Complessità della Diagnosis Related Assistenza prestata Group (DRG)

Sistemi Iso-risorse

Complessità della Patient Management Assistenza necessaria Categories (PMC)

Questi sistemi differiscono tra di loro anche riguardo ai criteri di classificazione e rispetto alla quantità e al tipo delle informazioni necessarie ed alla fonte informativa utilizzata. I sistemi “iso-gravità” fanno uso di parametri clinici e fisiologici normalmente presenti nella cartella clinica del paziente o recuperabili dai sistemi gestionali dei servizi di supporto (laboratorio, radiologia..). I sistemi “iso-risorse” sono basati su informazioni “cliniche” contenute nella scheda nosologica (SDO). Il limite principale dei primi, risiede nella necessità di personale appositamente addestrato per l’analisi della cartella clinica e la codifica dei dati clinici significativi. Viene quindi compromessa l’affidabilità del sistema (cioè la sua capacità di produrre risultati uguali quando operatori diversi o lo stesso operatore in momenti diversi estraggono i dati dalle medesime cartelle). Analogamente, i sistemi di classificazione basati sui codici delle diagnosi riportate nella scheda di dimissione risentono dei limiti intrinseci

del sistema ICD-9 e dell’appropriatezza della sua utilizzazione, e della completezza e accuratezza della sua compilazione. Sia l’omissione di codici di diagnosi così come la presenza di errori nella codifica possono compromettere una accurata assegnazione dei ricoveri alla categoria appropriata per quei sistemi di classificazione diagnosi-specifici che si basano sui dati riportati nella SDO.

Il problema di combinare “validità e fattibilità” pratica nei sistemi di classificazione che si propongono di misurare “la gravità o la complessità” di tutti i ricoveri in tutte le “aree di attività” dell’ospedale sembra quindi quello di conciliare due necessità apparentemente incompatibili.
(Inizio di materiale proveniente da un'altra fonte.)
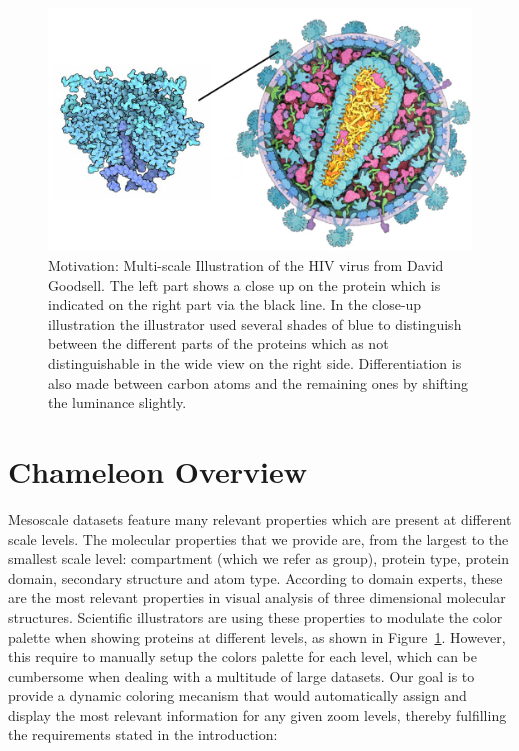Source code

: \documentclass[review,journal]{vgtc}         %
\begin{document}
\begin{figure}
\centering
\includegraphics[width=1\linewidth]{Figures/motivation}
\caption{Motivation: Multi-scale Illustration of the HIV virus from David Goodsell. 
The left part shows a close up on the protein which is indicated on the right part via the black line.
In the close-up illustration the illustrator used several shades of blue to distinguish between the different parts of the proteins which as not distinguishable in the wide view on the right side.
Differentiation is also made between carbon atoms and the remaining ones by shifting the luminance slightly.}
\label{fig:motivation}
\end{figure}	

		
	\section{Chameleon Overview}
	\label{Overview}
	
	Mesoscale datasets feature many relevant properties which are present at different scale levels.
	The molecular properties that we provide are, from the largest to the smallest scale level: compartment (which we refer as group), protein type, protein domain, secondary structure and atom type.
	According to domain experts, these are the most relevant properties in visual analysis of three dimensional molecular structures.
	Scientific illustrators are using these properties to modulate the color palette when showing proteins at different levels, as shown in Figure~\ref{fig:motivation}.
	However, this require to manually setup the colors palette for each level, which can be cumbersome when dealing with a multitude of large datasets.
	Our goal is to provide a dynamic coloring mecanism that would automatically assign and display the most relevant information for any given zoom levels, thereby fulfilling the requirements stated in the introduction: 
		
\end{document}
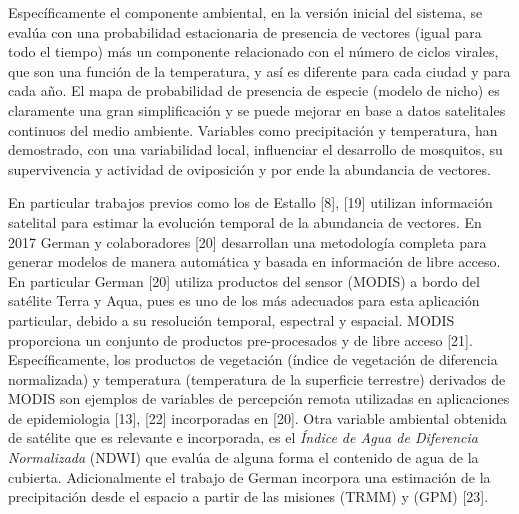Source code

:Específicamente el componente ambiental, en la versión inicial del sistema, se
evalúa con una probabilidad estacionaria de presencia de vectores (igual para
todo el tiempo) más un componente relacionado con el número de ciclos virales,
que son una función de la temperatura, y así es diferente para cada ciudad y
para cada año. El mapa de probabilidad de presencia de especie (modelo de nicho)
es claramente una gran simplificación y se puede mejorar en base a datos
satelitales continuos del medio ambiente. Variables como precipitación y
temperatura, han demostrado, con una variabilidad local, influenciar el
desarrollo de mosquitos, su supervivencia y actividad de oviposición y por ende
la abundancia de vectores.

En particular trabajos previos como los de Estallo [8], [19] utilizan información
satelital para estimar la evolución temporal de la abundancia de vectores.
En 2017 German y colaboradores [20] desarrollan una metodología completa
para generar modelos de manera automática y basada en información de libre
acceso. En particular German [20] utiliza productos del sensor (MODIS) a bordo
del satélite Terra y Aqua, pues es uno de los más adecuados para esta
aplicación particular, debido a su resolución temporal, espectral y espacial.
MODIS proporciona un conjunto de productos pre-procesados y de libre acceso [21].
Específicamente, los productos de vegetación (índice de vegetación de diferencia
normalizada) y temperatura (temperatura de la superficie terrestre) derivados
de MODIS son ejemplos de variables de percepción remota utilizadas
en aplicaciones de epidemiologia [13], [22] incorporadas en [20]. Otra variable
ambiental obtenida de satélite que es relevante e incorporada, es el
\textit{Índice de Agua de Diferencia Normalizada} (NDWI) que evalúa de alguna
forma el contenido de agua de la cubierta. Adicionalmente el trabajo de German
incorpora una estimación de la precipitación desde el espacio a partir de las
misiones (TRMM) y (GPM) [23].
Un sistema di classificazione dei pazienti dimessi da un ospedale per acuti dovrebbe essere in grado di soddisfare i seguenti “criteri di valutazione”:

• Le categorie di pazienti individuate sono buoni descrittori dell’attività clinica ed assistenziale e buoni predittori della quantità e del tipo di risorse consumate nel processo clinico assistenziale?

• Il sistema di classificazione copre adeguatamente tutte le aree di attività dell’ospedale?

• Le singole categorie cliniche ed il sistema nel suo complesso sono facilmente intellegibili da parte dei clinici e amministratori?

• Le informazioni necessarie all’attribuzione dei pazienti alle singole categorie sono facilmente ottenibili dal sistema informativo disponibile?

• Il sistema di classificazione è sufficientemente <<robusto>> rispetto alla quantità delle informazioni disponibili?

Per soddisfare adeguatamente le necessità di un sistema di finanziamento basato su unità di pagamento definite dalle categorie finali del sistema di classificazione, così come le più sofisticate esigenze della gestione interna dell’ospedale, un sistema di classificazione dovrebbe essere in grado di fornire una misura adeguata di tutta la casistica trattata e di tutte le aree di attività.